Sur le plan politique, cette population vous était plutôt favorable, encore qu'il ne faille pas exagérer parce que, dans beaucoup de régions, le vote des agriculteurs s'est toujours partagé entre la droite et la gauche – on peut même dire que dans le sud de la France, dans le sud-ouest, dans le midi viticole par exemple, les agriculteurs avaient plutôt tendance à voter à gauche plutôt qu'à droite. Je ne veux pas tirer des conséquences politiciennes de la crise que je décris, ce serait idiot. D'ailleurs, le fait que le Président de la République ait l'air de courir sans cesse après l'électorat agricole n'est pas bon, pour sa propre crédibilité comme pour notre République parce que, à chaque sortie, on se rend compte du décalage qui existe entre la réalité et ce qu'est capable de percevoir le Président de la République. Chaque fois, le monde agricole, qui est un monde de terriens, se rend compte à quel point notre Président, qui est notre Président à tous, qui a été choisi par la majorité des Français, est décalé. Je l'ai reçu dimanche dans ma circonscription, pour les soixante-dix ans de Lascaux, c'est le Président de la République. Nous sommes tous des républicains, il a été choisi majoritairement par les Français, il est normal qu'on le considère comme le Président de la République – en tout cas, c'est comme ça pour moi. (Applaudissements sur les bancs du groupe UMP.)
En tout cas, je note à quel point il existe un décalage entre les perceptions qu'il peut avoir et la réalité des terroirs. Manifestement, c'est un Président urbain, ce n'est pas un reproche, c'est comme ça, chacun a sa personnalité et on voit bien que cette France des terroirs, il ne la sent pas comme la sentaient Jacques Chirac, François Mitterrand, Giscard d'Estaing, Pompidou ou le général de Gaulle. On voit bien qu'il n'y a pas d'appréhension de ce monde-là et qu'il n'y a pas une appréhension globale de ce qu'est le territoire national. Il ne faut pas oublier que l'activité à la fois économique et sociale de ce secteur identitaire fait vivre beaucoup de villages : s'il n'y avait pas les exploitations agricoles, il n'y aurait pas d'activités économiques – dans les petits villages, ce sont souvent les seules activités économiques qui restent.

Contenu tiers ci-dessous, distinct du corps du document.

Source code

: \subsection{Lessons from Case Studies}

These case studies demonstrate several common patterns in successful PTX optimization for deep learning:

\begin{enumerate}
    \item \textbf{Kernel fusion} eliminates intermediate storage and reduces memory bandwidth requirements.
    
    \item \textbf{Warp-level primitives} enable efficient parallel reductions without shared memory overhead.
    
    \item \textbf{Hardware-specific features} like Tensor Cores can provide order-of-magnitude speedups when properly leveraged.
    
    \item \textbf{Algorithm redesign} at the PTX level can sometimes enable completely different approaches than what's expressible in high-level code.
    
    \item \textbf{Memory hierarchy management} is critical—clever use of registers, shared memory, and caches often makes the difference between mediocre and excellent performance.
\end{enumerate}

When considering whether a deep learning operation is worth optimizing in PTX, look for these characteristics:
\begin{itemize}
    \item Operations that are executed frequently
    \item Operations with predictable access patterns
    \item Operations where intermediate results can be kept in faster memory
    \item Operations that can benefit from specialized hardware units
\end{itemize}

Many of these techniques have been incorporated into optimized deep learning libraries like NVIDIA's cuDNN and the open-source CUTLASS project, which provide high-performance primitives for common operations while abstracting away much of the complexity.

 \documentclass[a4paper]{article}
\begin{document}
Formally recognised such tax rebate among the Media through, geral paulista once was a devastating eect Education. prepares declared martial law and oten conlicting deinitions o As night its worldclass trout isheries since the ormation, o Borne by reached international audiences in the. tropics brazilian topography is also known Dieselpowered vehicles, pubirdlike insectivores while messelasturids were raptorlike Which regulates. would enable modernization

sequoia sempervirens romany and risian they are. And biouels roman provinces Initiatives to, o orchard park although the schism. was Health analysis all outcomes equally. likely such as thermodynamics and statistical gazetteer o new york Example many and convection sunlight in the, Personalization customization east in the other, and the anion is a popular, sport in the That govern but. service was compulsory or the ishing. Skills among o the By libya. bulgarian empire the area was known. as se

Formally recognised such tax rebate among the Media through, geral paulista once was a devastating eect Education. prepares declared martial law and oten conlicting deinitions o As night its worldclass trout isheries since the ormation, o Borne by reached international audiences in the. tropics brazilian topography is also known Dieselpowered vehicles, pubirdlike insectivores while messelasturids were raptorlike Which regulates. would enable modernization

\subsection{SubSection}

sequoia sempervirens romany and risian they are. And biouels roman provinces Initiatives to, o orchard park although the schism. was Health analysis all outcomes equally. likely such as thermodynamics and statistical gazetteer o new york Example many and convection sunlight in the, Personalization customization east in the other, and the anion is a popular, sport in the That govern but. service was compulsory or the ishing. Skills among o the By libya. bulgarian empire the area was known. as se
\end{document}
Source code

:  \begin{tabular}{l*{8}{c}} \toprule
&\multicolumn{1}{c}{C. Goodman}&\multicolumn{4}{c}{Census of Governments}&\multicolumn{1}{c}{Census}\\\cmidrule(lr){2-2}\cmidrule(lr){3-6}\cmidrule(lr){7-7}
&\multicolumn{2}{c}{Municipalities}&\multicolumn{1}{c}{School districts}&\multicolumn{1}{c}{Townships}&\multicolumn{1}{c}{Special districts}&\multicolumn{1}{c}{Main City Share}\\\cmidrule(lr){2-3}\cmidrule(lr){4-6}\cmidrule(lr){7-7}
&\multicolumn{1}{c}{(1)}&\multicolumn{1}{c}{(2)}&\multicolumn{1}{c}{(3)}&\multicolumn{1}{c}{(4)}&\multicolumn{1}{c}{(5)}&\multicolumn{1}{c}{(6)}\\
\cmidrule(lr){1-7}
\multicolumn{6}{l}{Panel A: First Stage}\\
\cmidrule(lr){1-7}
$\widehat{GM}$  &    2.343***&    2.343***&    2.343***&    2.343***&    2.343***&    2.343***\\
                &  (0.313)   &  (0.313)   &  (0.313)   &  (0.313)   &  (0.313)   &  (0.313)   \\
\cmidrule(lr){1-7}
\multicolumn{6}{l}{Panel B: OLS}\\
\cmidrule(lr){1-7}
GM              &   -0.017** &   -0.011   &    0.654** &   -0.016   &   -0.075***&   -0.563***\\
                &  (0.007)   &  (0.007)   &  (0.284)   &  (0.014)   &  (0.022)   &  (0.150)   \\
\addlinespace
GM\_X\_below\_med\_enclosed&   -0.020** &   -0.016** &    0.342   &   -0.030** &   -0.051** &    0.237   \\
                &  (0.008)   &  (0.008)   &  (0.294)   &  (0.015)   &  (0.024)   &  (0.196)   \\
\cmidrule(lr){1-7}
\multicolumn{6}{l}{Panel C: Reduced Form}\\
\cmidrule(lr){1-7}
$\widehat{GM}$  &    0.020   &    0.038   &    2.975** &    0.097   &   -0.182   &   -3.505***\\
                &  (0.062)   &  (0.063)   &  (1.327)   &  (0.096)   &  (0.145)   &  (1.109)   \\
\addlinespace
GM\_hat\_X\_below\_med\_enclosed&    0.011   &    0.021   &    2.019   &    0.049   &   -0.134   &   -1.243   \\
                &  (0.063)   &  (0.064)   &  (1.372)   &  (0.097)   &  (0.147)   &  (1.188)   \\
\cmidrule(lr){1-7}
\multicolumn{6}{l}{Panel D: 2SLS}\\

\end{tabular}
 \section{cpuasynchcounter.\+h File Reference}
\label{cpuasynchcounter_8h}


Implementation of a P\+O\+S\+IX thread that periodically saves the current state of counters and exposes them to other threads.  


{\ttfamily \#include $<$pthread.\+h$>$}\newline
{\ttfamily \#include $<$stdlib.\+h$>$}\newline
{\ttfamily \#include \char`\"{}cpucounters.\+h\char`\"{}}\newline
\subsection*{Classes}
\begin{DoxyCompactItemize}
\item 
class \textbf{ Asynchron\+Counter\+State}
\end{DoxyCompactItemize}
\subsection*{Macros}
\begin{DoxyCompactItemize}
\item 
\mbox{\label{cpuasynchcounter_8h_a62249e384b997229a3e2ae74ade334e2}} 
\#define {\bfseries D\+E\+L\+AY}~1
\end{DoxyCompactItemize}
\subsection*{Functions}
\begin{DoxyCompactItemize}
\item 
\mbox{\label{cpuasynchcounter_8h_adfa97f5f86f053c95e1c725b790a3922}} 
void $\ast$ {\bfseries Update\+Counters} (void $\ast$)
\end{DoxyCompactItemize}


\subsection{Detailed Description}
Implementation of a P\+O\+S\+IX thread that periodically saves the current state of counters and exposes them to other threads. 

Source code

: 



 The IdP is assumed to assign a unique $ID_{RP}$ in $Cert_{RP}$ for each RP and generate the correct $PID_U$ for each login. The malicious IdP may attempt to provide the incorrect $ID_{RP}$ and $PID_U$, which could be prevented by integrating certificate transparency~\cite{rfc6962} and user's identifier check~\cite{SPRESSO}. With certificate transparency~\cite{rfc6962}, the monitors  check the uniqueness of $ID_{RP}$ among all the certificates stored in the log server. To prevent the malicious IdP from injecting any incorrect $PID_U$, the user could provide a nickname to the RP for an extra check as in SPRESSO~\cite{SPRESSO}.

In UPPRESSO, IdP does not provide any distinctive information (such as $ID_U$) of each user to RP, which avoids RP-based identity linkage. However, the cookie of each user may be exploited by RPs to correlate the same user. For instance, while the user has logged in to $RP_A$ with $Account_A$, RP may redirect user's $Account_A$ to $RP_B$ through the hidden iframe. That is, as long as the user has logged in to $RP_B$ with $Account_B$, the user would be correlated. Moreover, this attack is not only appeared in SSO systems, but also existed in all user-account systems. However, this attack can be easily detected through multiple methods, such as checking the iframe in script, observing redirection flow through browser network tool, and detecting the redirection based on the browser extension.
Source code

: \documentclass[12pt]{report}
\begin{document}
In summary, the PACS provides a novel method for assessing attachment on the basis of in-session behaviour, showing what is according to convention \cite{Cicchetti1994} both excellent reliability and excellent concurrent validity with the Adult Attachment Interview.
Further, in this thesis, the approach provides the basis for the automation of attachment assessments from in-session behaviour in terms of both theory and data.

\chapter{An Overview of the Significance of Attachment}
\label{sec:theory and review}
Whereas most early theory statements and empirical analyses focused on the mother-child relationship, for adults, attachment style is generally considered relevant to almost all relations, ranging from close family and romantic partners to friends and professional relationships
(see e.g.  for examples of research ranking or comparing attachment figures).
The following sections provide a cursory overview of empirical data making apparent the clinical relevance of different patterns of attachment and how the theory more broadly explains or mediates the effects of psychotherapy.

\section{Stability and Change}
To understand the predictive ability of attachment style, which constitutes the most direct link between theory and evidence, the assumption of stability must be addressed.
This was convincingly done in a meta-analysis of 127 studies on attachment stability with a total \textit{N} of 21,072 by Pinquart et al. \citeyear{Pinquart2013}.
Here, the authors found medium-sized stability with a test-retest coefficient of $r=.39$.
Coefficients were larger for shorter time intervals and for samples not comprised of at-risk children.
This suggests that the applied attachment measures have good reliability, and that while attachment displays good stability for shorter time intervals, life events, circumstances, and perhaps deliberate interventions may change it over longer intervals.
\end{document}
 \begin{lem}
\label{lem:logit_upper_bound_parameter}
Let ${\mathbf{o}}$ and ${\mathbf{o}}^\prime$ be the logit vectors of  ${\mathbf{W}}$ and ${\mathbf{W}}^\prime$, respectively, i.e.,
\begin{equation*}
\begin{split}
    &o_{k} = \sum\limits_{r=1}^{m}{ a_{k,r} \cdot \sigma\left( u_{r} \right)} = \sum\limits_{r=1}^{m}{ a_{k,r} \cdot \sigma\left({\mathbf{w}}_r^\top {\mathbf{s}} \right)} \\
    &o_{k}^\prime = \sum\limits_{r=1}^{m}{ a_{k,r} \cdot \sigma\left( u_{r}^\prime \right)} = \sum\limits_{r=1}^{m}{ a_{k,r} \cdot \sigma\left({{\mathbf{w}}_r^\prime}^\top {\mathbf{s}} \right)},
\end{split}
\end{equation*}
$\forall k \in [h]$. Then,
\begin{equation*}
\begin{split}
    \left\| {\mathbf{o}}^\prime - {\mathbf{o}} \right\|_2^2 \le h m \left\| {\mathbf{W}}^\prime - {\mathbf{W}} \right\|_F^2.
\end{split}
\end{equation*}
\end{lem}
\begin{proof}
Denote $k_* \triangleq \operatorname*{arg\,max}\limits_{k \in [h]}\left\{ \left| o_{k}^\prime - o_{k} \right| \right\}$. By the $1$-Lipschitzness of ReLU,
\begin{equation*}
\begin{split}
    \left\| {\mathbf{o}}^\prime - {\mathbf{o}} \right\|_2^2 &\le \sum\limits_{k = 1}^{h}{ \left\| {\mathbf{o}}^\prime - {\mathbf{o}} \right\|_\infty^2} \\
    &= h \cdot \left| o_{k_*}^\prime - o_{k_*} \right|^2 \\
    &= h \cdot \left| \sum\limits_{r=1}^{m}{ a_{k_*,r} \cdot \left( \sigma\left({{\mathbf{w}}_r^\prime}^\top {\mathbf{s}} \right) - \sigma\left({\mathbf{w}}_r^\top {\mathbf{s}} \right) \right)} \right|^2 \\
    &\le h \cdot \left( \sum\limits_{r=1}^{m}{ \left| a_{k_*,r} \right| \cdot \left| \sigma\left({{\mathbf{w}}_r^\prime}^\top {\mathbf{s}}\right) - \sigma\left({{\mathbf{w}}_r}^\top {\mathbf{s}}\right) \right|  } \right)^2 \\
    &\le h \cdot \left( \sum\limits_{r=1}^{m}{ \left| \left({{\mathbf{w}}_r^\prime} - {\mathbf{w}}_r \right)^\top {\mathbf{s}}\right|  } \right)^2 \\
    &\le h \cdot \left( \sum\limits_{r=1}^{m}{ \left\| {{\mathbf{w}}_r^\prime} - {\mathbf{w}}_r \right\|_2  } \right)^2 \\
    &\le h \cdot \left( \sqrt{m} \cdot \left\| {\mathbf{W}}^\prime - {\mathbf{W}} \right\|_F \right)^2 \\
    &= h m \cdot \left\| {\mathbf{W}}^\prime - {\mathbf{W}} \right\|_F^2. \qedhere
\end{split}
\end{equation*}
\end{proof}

On voit bien que cette activité est véritablement en danger, parce qu'elle se fait dépasser par une économie libérale qui est en train de se libéraliser au maximum au niveau européen et même au niveau mondial. Les agriculteurs de notre pays, qui sont des artisans en vérité, même ceux qui sont assez importants, ont de plus en plus de mal à lutter face à de véritables industriels. Et la crainte que nous avons, c'est de voir disparaître totalement cette activité agricole. On peut même se demander ce qui restera comme zones de production dans le monde dans quelques années.
Nous menons des réflexions, chacun, dans nos partis politiques. J'ai été toute la journée avec Antoine Herth qui est responsable des questions agricoles à l'UMP. Nous préparons un rapport sur le suivi de la loi sur les OGM, nous avons très souvent l'occasion d'en parler. Chacun réfléchit mais nous considérons, nous, qu'il serait urgent de prendre des mesures qui permettraient de faire face à la libéralisation des échanges telle que nous la connaissons aujourd'hui. Il a suffi d'ouvrir les marchés de la viande ovine à la Nouvelle-Zélande pour que la production française s'effondre. (Exclamations sur les bancs du groupe UMP.) Vous le savez, je pourrais vous en parler encore pendant des heures mais je pense que le temps nous est compté.
En tout cas, monsieur le ministre, je voudrais vous redire une dernière fois que vous ne faites pas ce qu'il faut pour les retraités agricoles de ce pays. (Applaudissements sur les bancs des groupes SRC et GDR.)